• Task: Whenever "Given" appears in a line of the entries below, that line counts; give the total only.

[Saved data entries]

=== Section Start ===

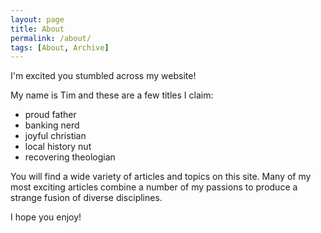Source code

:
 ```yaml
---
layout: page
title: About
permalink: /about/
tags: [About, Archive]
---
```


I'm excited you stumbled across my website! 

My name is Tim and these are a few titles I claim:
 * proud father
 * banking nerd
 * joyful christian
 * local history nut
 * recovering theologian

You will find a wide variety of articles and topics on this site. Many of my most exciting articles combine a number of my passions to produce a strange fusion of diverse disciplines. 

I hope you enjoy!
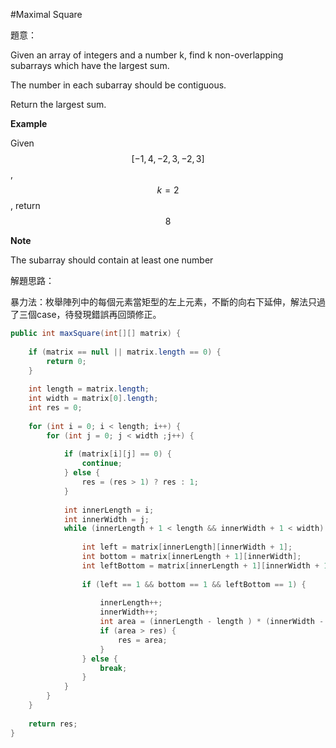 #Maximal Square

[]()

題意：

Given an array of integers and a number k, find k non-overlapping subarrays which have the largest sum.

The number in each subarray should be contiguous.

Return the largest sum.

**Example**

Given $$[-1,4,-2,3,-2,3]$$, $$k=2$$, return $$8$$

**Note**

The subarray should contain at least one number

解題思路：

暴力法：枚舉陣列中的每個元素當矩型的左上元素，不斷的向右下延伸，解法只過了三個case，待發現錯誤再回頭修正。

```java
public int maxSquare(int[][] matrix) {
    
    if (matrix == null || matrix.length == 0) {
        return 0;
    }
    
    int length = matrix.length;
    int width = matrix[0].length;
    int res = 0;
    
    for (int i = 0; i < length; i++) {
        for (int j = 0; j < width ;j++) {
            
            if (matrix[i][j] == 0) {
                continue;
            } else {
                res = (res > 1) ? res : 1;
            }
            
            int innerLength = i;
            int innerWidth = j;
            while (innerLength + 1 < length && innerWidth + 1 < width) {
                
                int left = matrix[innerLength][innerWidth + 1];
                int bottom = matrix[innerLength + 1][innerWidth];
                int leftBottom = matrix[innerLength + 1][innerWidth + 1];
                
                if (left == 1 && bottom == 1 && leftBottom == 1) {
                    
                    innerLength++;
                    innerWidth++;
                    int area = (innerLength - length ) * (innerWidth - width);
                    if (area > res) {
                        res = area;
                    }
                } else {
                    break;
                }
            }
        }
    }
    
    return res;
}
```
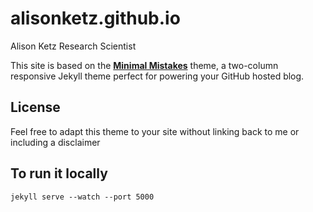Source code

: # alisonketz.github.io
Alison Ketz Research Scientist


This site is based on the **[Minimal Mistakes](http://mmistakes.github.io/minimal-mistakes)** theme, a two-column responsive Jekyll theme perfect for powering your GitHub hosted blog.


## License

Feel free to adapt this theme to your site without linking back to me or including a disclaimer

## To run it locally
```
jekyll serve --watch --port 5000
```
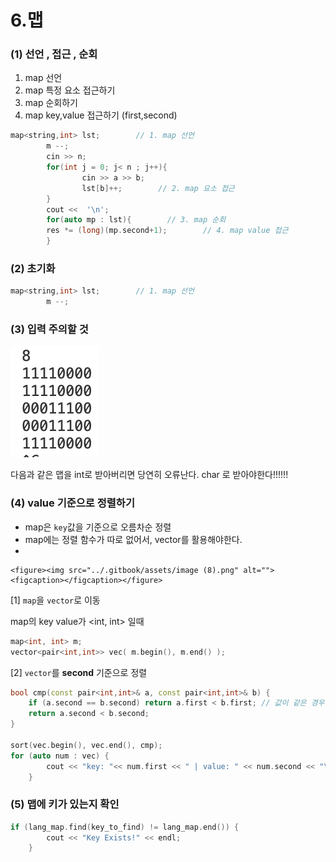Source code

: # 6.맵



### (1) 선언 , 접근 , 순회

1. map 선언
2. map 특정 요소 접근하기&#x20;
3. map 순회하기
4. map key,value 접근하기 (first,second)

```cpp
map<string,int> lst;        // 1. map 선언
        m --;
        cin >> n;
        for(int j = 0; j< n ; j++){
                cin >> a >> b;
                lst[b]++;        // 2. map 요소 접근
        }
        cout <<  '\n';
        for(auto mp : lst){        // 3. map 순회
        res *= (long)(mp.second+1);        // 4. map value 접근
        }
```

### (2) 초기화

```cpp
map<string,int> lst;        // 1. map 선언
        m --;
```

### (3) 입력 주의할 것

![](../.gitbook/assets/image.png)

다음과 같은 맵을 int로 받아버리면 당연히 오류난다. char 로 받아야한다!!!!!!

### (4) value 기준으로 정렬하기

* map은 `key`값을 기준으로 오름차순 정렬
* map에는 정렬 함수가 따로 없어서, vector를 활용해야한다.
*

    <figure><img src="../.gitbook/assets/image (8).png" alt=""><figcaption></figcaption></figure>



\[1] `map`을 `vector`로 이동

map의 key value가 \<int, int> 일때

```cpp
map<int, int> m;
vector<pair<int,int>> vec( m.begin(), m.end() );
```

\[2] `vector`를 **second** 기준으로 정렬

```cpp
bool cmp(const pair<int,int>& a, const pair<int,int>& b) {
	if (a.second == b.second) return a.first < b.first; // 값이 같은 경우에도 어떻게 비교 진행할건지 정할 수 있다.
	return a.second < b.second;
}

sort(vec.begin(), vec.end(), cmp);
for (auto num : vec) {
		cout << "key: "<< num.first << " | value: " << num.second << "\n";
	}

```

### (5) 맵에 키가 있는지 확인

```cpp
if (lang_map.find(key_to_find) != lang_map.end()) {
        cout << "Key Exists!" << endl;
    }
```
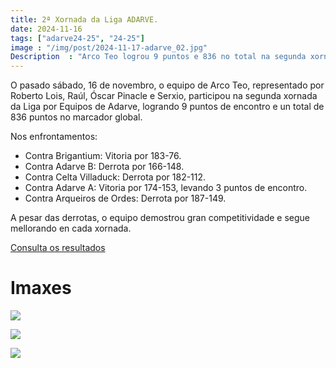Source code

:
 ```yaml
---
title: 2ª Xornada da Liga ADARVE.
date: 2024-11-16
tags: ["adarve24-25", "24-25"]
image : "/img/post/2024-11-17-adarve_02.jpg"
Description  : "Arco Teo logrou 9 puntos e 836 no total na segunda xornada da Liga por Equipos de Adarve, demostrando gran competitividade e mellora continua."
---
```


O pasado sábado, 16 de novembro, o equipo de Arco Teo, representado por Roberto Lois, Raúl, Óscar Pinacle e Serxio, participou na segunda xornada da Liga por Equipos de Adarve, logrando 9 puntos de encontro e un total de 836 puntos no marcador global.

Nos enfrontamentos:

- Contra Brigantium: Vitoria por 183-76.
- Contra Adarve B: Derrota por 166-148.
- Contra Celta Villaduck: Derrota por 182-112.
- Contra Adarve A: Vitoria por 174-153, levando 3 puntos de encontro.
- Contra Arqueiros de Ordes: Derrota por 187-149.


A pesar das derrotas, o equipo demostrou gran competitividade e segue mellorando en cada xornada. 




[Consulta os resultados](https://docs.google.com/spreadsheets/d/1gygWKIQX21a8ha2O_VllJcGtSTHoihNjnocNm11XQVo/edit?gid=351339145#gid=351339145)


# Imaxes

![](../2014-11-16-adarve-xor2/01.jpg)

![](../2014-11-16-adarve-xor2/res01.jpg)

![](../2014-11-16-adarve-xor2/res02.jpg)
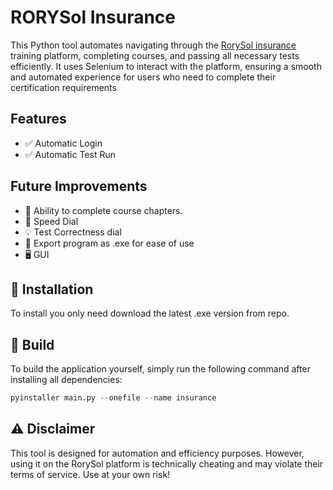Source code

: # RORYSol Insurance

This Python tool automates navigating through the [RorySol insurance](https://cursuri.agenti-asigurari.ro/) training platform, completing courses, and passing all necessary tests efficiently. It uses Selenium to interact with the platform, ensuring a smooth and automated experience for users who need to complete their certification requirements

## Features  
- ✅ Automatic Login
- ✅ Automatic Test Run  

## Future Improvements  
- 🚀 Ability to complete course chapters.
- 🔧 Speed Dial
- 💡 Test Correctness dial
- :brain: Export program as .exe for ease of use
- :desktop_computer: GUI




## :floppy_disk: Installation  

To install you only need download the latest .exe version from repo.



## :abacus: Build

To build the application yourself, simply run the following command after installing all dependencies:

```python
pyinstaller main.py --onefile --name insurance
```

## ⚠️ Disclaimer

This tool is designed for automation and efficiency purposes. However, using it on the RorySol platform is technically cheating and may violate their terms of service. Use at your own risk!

=== Section End ===

• Written response: 2